Als ik kritische vragen stel over het ‘waarom’ achter deze praktijk hoor ik vaak binnen een team: ‘dit doen we al jaren zo hoor’.  Of: ‘we doen dit gewoon altijd al zo dus laten we het vooral zo houden’. Of: ‘al die onderwijsvernieuwingen; ik houd me maar vast aan hoe het nu gaat, het verandert straks namelijk toch weer’.
 
Vaak worden deze ‘waarom- vragen’ als lastig ervaren, is mijn waarneming. Ik mis soms echt die kritische blik in het onderwijs, die vragen van en aan elkaar. Waarom doen we de dingen die we altijd doen? Wat levert het voor de kinderen en ons dan op? Moeten we deze les wel aanbieden of slaan we hem over? Moeten we deze toets wel afnemen en wat zegt die toets dan eigenlijk? 
 

Extra geld duurzaam inzetten

Zoals Einstein aangaf: ‘als je doet wat je altijd deed, krijg je wat je altijd kreeg’.  Als ik nu in de schoenen van schoolleiders en bestuurders zou staan, zou ik zeggen: investeer niet zozeer in methodes maar vooral in mensen. Ga op zoek naar die gedreven leerkrachten die kunnen en durven werken vanuit visie en weten wat relevant is om voor het kind het verschil te maken.
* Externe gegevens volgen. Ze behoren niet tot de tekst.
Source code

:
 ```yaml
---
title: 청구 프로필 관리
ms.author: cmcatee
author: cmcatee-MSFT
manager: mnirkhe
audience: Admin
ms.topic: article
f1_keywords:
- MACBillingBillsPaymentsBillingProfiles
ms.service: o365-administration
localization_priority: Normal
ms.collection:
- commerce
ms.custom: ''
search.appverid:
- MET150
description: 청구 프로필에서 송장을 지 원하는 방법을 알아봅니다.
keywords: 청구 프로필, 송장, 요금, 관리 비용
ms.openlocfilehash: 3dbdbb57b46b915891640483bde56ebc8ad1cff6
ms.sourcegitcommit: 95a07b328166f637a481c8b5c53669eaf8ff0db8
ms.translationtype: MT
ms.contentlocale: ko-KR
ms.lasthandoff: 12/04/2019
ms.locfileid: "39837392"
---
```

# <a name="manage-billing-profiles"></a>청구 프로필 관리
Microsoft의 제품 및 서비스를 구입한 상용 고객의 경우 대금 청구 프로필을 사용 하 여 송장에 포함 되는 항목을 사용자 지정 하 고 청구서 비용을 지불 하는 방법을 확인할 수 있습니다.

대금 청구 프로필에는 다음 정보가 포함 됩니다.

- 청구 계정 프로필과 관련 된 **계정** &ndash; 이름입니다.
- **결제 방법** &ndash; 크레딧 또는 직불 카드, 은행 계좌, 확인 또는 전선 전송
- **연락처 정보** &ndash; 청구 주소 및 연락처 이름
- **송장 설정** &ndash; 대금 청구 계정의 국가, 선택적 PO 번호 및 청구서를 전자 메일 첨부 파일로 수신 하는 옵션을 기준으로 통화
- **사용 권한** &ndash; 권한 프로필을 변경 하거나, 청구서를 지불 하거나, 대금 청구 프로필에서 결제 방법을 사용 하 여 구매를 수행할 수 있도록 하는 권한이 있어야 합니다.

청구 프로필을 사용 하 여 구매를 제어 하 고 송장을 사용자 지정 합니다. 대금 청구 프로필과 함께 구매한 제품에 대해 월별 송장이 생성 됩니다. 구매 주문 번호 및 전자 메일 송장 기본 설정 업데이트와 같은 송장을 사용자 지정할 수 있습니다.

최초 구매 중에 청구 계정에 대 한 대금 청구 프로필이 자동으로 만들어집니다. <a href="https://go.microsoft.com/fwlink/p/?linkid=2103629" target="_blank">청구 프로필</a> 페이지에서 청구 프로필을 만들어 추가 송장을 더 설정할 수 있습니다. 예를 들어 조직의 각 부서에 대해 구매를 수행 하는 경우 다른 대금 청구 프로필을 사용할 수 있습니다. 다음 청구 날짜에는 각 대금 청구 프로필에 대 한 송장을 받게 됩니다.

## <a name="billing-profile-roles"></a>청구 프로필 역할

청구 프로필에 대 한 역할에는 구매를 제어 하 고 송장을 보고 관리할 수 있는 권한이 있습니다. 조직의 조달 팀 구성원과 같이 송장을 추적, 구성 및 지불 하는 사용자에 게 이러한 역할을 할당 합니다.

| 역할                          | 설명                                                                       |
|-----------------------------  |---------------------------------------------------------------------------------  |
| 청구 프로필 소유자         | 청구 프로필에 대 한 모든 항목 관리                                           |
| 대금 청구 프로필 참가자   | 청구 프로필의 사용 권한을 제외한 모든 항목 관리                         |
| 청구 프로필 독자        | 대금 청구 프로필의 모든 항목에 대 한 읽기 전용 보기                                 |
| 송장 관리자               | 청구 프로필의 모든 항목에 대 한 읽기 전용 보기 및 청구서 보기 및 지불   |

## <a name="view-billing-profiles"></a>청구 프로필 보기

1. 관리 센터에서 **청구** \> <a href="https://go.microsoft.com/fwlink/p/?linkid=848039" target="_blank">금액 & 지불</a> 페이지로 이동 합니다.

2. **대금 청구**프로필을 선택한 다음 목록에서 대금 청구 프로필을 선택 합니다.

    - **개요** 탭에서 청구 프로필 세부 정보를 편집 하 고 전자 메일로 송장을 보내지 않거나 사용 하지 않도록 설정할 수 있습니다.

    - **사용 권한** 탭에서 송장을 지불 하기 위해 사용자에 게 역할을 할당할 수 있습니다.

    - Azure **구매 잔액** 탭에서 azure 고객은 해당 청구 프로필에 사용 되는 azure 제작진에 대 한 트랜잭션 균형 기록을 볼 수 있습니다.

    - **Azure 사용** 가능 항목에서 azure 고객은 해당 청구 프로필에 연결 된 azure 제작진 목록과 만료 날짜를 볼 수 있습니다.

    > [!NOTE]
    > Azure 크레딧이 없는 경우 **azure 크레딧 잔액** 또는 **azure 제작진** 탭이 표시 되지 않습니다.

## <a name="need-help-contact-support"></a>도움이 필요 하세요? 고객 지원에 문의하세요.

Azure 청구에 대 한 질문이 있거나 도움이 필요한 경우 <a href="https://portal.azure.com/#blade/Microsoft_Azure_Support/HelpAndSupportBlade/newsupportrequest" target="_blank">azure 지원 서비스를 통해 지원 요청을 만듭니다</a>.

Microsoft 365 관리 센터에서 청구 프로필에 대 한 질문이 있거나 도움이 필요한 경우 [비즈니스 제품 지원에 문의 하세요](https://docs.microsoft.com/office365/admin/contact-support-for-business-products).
Benut dit momentum om op een andere manier met je onderwijs bezig te zijn: niet de methode maar het kind centraal.
 
Zeker op het gebied van rekenonderwijs is met adequate professionalisering veel winst te halen. Ga op zoek naar die enthousiaste en talentvolle rekencoördinator of kartrekker die ook zin heeft om getraind te worden en vanuit zijn versterkte rol zijn visie en vaardigheden weer kan doorzetten naar het team, of binnen de stichting.  Nog te veel scholen hebben geen rekencoördinator in huis. Een nieuwe rekenmethode aanschaffen is allerminst een garantie voor een kwaliteitsslag, zo weet ik als onderwijsondersteuner uit eigen ervaring. Werken aan kwaliteit is een steeds terugkomend proces. Van en met elkaar leren betekent continu in gesprek zijn, een stevige coördinator in huis hebben die visie op onderwijs combineert met uitstekende coachingsvaardigheden. Zo haal je rendement uit de extra gelden waar je echt duurzaam mee vooruit kunt.